Yoga Video Options

With these online recordings I hope to reach out to a new audience, maybe searching for something a little different, especially if you are short of time, or unable to see me for a face-to-face private lesson.

Yoga classes with Jilly Vainer

30-minute class priced at £25

This is best suited for those who would like a particular tutorial, a more restorative class or if you are relatively new to Yoga. The following suggestions are:

Breath Work (pranayama)

  1. Raise your energy with this warming breath work, kapalbhati, and then the opposite, cool your body with a breath work called sheetali.
  2. Exploring the diaphragmatic breath to help strengthen the lungs.
  3. Alternate nostril breathing, nadi shodhana, to help cleanse the lungs and balance and calm the nervous system.
  4. Working with the victorious breath, ujjayi, to help the mind focus while practicing the physical aspect of Yoga.
  5. Understanding the importance of the muscular locks, bandhas, and their use, to provide a good foundation to help gain more energy in your Yoga practice.
  6. The Humming Bee, bhramari, is a great breath work that helps relieve mental tension and is a great introduction to the healing properties of sound, leading on to the repetition of ancient sounds called mantras.

Postures (asanas)

  1. Beginner Sun Salutation, surya namaskar, is a sequence of postures to stretch and strengthen, preparing the body for a Yoga practice.
  2. Moon Salute, chandra salutation, is also a sequence of postures to stretch and strengthen with a gentler pace.
  3. Awareness of the Pelvic floor, to help strengthen and give support to the bladder.
  4. A hip opening practice to gain flexibility and strength.
  5. Strengthening the inner core to give support to the lower back (lumbar).
  6. This practice will help to release neck and shoulder tension from continual bad posture.
  7. Bringing life and stability back into the feet and ankles.
  8. The importance of strong and flexible hands and wrists in our Yoga practice.
  9. Helping to support the gut and digestive system through twists and breath work.
  10. A Yoga posture of your choice – a tutorial showing you the preparation beforehand and then the posture, asana.

Restorative Yoga

  1. Chair Yoga to support and gently stretch the body, helping recovery from an illness or injury.
  2. Yoga postures using a wall for support if feeling weak and unbalanced.
  3. Preparing the body and mind for stillness, mindfulness and meditation.
  4. Yoga Nidra is a guided relaxation to help improve insomnia (lack of sleep), stress and anxiety.
  5. Kaya Kriya (cleansing) – this deeply relaxing process helps the body to release trauma.
  6. A soothing practice using various Yoga props to help the body release residual tension.

45-minute classes £35

This is best suited for those of you who already have a regular yoga practice and would like a more dynamic flowing class.
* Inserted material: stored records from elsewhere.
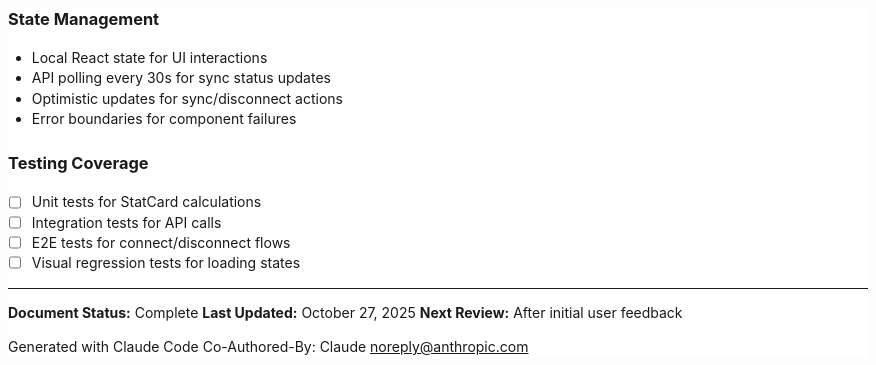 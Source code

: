 ### State Management
- Local React state for UI interactions
- API polling every 30s for sync status updates
- Optimistic updates for sync/disconnect actions
- Error boundaries for component failures

### Testing Coverage
- [ ] Unit tests for StatCard calculations
- [ ] Integration tests for API calls
- [ ] E2E tests for connect/disconnect flows
- [ ] Visual regression tests for loading states

---

**Document Status:** Complete
**Last Updated:** October 27, 2025
**Next Review:** After initial user feedback

Generated with Claude Code
Co-Authored-By: Claude <noreply@anthropic.com>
Postures (asana) focussing on the Chakra system, the subtle energy centres.

  1. Focussing on stability, strength, and balance, connecting to the earth Chakra, muladhara, your foundation.
  2. Experiencing fluidity and flowing movements, connecting to the playful water element Chakra, swadhistana.
  3. This invigorating and stimulating practice, creating heat in the inner core, connecting to the fire element Chakra, manipura.
  4. A variety of back bends, opening the heart and shoulders, using your breath to connect to the air element Chakra, anahata.
  5. Using Ujjayi breath to set the pace and to help the mind focus on alignment, while twisting the body, linking to the Chakra, vishuddia.
  6. Focussing the eyes on a point, drishti, to help concentration and balance while flowing and connecting to the brow Chakra, ajna.
  7. A variety of inversions to help gain confidence in your practice and to experience the crown Chakra, sahasrara.
  8. A vinyasa flowing class, focussing on arm and shoulder strength.
  9. A vinyasa class focussing on releasing tight ham strings and leg strength.
  10. Wake up the warrior in you – empowering, tapping into inner strength and mental drive.
  11. A flowing class linking you to a “season” and touching on Ayurveda, the ancient science of life.
  12. Nourishing and rejuvenating floor based flow, when you feel you need to move more slowly and mindfully.
  13. The philosophy of Yoga in a nutshell, looking at Bhagavad Gita, Patanjali, Upanishads, and Hatha Yoga Pradipka.